Talvez por aqui possamos entender um pouco o fundamento de base para a omissão de Otto Frank, que preferiu que, a sua família desconhecesse o nome do seu carrasco de morte, bem como esconder o facto de terem sido denunciados por um membro da sua própria comunidade, poupando-os a uma dupla dor e consequente descrença da força dos vínculos que unem companheiros de viagem na fé.

Sabemos que perdoar não significa necessariamente esquecer, contudo eliminar da nossa memória a força do golpe infligido, antes que sejamos consumados por ele, talvez seja a melhor escolha que poderemos fazer, para podemos encontrar a Paz que tanto procuramos, conscientes que somos demasiados limitados para carregar tamanha cruz, que ainda por cima não é nossa. Viktor Frankl, enquanto ex prisioneiro, apresenta a amargura comoum dos fatores que ameaçam prejudicar o caráter do preso – tal como Otto Frank ou qualquer um de nós seja no momento da sua libertação, seja no momento em que encaramos a verdade tal como ela é, ou seja, que ninguém tem o direito de fazer mal aos outros, nem mesmo quando alguém nos fez algum mal em primeiro lugar*.

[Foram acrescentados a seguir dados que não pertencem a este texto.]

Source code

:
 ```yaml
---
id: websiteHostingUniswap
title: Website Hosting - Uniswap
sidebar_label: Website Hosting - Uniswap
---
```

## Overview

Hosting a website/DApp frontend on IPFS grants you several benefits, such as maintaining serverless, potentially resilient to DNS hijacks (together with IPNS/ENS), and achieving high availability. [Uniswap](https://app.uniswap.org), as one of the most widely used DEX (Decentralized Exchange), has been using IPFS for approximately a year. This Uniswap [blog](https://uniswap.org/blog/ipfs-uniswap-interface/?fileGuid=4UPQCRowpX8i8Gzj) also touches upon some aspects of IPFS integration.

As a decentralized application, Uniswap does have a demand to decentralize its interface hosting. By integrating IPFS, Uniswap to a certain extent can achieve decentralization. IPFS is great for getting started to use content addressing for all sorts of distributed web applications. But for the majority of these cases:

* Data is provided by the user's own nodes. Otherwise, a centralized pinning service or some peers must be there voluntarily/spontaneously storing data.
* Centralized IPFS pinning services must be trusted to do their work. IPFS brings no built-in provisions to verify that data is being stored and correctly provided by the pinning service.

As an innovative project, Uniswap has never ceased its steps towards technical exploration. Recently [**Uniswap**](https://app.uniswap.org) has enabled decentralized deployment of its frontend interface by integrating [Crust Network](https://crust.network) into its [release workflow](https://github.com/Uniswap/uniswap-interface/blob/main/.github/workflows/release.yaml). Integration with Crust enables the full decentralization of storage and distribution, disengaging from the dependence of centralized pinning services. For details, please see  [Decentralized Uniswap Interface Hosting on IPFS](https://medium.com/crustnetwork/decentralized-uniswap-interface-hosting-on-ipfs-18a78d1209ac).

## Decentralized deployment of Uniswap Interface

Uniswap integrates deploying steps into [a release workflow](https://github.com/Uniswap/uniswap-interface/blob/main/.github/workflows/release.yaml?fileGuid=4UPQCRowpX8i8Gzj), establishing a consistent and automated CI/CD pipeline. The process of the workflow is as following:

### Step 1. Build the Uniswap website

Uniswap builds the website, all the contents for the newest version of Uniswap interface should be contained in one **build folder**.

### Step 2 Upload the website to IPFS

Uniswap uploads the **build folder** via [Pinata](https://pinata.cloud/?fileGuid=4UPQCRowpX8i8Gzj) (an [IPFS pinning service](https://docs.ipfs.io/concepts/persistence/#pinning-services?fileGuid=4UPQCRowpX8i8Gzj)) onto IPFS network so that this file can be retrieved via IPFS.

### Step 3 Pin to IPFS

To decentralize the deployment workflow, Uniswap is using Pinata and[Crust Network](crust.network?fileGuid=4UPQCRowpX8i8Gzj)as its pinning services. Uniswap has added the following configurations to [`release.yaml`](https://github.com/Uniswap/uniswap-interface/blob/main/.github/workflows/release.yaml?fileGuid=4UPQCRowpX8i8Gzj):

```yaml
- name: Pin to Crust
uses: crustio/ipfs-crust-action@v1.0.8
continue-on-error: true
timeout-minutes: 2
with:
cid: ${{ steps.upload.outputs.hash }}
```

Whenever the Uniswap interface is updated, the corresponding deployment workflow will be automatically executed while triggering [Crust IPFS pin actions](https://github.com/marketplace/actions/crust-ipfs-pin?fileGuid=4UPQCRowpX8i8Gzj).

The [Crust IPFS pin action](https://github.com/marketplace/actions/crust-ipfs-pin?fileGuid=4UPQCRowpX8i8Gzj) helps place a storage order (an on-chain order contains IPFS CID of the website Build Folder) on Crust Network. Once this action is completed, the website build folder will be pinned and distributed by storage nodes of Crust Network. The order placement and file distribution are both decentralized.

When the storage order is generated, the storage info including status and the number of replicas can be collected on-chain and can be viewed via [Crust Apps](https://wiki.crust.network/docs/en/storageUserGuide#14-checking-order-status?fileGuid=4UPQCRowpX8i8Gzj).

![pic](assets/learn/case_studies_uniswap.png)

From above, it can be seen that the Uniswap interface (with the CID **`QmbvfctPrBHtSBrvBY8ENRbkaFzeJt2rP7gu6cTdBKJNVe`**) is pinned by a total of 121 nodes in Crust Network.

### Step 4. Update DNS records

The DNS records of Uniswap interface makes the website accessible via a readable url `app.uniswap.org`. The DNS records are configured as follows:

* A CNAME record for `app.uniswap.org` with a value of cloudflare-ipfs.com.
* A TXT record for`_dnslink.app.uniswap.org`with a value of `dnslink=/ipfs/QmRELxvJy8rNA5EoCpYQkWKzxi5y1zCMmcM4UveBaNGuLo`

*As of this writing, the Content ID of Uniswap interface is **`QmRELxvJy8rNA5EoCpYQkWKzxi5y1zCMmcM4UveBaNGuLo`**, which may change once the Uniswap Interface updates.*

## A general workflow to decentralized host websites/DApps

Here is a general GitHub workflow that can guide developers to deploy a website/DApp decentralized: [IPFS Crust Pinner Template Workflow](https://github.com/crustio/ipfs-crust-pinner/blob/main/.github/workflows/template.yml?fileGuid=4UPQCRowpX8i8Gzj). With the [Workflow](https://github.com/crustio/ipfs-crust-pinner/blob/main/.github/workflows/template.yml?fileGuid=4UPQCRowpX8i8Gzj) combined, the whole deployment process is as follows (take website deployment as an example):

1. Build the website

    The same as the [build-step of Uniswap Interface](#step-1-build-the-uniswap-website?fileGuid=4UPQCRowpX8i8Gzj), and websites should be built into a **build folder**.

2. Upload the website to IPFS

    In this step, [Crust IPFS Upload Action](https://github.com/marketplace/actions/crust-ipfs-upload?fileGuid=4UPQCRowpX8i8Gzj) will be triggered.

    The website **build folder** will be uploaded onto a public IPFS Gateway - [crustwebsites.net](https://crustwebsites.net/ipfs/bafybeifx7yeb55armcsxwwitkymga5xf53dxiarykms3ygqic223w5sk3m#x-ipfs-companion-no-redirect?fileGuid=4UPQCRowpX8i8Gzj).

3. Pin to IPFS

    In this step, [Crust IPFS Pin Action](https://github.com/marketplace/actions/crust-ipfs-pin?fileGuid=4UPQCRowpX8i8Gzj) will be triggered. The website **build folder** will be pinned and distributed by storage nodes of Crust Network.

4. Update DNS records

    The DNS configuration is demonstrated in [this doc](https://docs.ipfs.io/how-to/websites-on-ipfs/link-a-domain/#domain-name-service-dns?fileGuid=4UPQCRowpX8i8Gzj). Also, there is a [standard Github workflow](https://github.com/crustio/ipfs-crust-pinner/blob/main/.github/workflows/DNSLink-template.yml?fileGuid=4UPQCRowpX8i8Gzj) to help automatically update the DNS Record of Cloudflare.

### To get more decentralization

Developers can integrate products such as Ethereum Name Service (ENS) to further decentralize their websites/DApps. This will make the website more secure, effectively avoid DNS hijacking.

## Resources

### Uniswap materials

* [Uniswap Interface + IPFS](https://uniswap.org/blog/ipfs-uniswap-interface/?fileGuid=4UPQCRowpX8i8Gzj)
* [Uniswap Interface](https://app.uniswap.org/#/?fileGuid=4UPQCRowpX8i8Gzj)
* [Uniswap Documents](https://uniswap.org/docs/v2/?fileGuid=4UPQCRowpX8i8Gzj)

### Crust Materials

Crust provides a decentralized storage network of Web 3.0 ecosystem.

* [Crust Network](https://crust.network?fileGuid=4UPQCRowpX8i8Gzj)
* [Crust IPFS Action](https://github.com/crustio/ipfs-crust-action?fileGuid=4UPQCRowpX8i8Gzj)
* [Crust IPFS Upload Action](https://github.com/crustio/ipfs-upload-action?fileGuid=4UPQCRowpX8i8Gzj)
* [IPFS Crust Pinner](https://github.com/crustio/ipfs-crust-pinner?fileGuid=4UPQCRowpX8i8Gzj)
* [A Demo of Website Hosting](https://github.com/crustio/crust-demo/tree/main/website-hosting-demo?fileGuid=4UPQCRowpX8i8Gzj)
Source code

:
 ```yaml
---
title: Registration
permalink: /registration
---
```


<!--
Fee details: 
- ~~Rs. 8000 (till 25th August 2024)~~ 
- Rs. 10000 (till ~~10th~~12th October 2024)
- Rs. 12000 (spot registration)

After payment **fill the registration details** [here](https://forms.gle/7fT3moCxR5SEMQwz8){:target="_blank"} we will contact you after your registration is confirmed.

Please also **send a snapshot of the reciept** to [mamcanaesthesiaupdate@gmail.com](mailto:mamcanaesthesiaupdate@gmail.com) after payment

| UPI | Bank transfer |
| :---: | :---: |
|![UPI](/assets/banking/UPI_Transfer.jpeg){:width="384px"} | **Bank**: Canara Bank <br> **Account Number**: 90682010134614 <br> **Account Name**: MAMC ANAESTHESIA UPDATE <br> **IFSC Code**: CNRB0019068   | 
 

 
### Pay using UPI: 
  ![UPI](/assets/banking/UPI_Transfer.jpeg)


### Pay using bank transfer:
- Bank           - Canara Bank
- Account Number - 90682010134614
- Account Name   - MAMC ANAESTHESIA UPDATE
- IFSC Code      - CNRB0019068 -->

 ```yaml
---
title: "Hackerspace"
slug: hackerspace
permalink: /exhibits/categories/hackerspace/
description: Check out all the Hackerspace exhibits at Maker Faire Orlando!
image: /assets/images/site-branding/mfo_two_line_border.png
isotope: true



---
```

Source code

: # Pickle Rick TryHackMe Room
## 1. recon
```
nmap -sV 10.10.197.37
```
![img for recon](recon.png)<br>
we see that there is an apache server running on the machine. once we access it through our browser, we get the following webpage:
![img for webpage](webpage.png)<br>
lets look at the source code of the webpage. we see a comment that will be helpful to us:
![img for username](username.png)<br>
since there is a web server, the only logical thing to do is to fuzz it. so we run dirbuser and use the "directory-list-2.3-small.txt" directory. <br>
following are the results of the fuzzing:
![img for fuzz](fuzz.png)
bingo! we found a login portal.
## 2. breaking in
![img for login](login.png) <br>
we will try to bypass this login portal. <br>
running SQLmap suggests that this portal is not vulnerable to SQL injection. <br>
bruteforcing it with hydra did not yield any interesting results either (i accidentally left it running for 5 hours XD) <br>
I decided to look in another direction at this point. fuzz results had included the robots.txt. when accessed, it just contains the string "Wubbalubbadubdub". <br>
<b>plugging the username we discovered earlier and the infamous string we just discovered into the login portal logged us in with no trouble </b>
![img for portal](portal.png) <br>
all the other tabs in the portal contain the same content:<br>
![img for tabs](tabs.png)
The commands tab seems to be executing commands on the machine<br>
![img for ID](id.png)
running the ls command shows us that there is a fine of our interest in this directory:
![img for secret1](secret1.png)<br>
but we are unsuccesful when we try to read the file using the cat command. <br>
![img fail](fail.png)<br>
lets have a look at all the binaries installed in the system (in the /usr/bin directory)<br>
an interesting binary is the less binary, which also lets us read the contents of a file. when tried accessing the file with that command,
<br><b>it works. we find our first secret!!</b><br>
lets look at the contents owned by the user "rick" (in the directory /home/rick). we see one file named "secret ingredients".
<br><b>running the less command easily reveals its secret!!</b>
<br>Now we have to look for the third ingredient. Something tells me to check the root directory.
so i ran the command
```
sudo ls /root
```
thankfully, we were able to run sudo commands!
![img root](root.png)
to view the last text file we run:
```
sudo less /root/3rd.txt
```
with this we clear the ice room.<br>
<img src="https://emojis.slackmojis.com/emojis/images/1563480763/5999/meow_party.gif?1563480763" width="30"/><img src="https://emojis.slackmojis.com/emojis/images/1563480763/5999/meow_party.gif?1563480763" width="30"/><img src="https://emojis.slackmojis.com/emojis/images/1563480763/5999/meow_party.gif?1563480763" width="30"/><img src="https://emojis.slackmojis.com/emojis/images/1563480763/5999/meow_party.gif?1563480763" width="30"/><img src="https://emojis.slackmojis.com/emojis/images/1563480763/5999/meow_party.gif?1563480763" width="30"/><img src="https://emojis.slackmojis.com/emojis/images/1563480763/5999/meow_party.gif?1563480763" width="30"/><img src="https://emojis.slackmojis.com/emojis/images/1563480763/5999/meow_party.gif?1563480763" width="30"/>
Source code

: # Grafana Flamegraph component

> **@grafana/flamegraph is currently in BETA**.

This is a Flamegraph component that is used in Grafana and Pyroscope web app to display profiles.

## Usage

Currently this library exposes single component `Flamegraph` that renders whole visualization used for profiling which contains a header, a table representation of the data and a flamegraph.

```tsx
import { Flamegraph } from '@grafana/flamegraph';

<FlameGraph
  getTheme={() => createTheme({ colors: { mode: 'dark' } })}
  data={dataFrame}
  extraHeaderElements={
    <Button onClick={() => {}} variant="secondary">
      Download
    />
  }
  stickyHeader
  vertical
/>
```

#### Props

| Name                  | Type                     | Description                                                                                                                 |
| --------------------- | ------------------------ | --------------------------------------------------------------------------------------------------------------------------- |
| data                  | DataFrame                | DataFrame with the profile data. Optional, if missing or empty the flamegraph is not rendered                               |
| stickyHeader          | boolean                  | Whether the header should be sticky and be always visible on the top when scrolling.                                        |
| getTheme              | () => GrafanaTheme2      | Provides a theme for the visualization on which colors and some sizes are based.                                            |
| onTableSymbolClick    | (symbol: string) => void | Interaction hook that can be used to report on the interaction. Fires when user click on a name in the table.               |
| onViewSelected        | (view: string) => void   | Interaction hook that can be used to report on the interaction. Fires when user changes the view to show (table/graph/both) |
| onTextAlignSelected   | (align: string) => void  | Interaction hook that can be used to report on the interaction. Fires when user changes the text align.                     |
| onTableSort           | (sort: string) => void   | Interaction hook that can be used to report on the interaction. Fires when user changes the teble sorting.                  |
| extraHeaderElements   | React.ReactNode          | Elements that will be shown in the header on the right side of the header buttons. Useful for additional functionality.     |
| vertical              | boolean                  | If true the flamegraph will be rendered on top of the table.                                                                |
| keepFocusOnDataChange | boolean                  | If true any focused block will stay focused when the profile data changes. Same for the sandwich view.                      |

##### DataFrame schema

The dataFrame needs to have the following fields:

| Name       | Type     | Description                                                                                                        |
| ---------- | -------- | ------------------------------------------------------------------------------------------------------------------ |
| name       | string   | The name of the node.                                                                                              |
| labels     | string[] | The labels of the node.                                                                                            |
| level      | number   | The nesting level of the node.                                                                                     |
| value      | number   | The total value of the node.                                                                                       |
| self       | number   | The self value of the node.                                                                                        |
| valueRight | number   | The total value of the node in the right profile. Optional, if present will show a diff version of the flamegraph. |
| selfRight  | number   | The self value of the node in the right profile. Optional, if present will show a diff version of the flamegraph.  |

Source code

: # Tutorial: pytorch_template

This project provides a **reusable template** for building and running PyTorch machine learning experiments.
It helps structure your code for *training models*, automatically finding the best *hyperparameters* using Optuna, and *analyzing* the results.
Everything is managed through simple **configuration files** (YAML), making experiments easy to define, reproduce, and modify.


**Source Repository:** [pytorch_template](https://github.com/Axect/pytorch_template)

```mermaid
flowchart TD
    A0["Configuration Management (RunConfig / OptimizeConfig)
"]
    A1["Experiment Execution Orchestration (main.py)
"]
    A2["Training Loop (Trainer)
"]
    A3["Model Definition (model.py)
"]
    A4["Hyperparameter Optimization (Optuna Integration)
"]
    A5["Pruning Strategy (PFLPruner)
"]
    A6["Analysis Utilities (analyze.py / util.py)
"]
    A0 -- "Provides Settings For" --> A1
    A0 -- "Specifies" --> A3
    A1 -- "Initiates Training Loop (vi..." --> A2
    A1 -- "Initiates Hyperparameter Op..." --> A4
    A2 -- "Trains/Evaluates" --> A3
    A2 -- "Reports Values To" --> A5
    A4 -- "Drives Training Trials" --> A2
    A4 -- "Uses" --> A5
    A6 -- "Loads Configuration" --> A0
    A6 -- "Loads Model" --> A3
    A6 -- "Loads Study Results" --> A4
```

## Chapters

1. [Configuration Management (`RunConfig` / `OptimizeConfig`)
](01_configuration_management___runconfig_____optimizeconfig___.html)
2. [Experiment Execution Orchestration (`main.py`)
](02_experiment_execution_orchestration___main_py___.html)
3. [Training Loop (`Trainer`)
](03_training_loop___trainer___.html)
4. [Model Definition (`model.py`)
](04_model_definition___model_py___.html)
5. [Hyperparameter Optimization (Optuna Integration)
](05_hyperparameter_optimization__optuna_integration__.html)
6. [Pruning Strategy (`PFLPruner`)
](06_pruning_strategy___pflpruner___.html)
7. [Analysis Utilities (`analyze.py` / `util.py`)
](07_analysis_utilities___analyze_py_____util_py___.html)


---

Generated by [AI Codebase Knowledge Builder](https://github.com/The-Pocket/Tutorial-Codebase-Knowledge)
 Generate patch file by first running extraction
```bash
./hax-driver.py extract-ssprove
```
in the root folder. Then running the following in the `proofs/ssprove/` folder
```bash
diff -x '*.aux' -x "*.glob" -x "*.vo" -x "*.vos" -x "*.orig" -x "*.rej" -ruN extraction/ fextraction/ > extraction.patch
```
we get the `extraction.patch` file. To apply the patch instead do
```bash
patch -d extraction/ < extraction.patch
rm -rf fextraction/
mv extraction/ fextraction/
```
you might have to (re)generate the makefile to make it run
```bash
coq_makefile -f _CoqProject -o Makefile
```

E quanto ao carrasco dos Frank? Esse levou consigo a culpa para a sepultura. Que auto-esquecimento, que absolvição possível depois de ter denunciado um dos seus? Ele (o carrasco) era um homem marcado por defeito; como o bode expiatório que os nossos antepassados enviaram para o deserto com a marca de todas as nossas mãos no seu corpo, carregando pecados humanos, incognoscível, assustado e finalmente inocente*.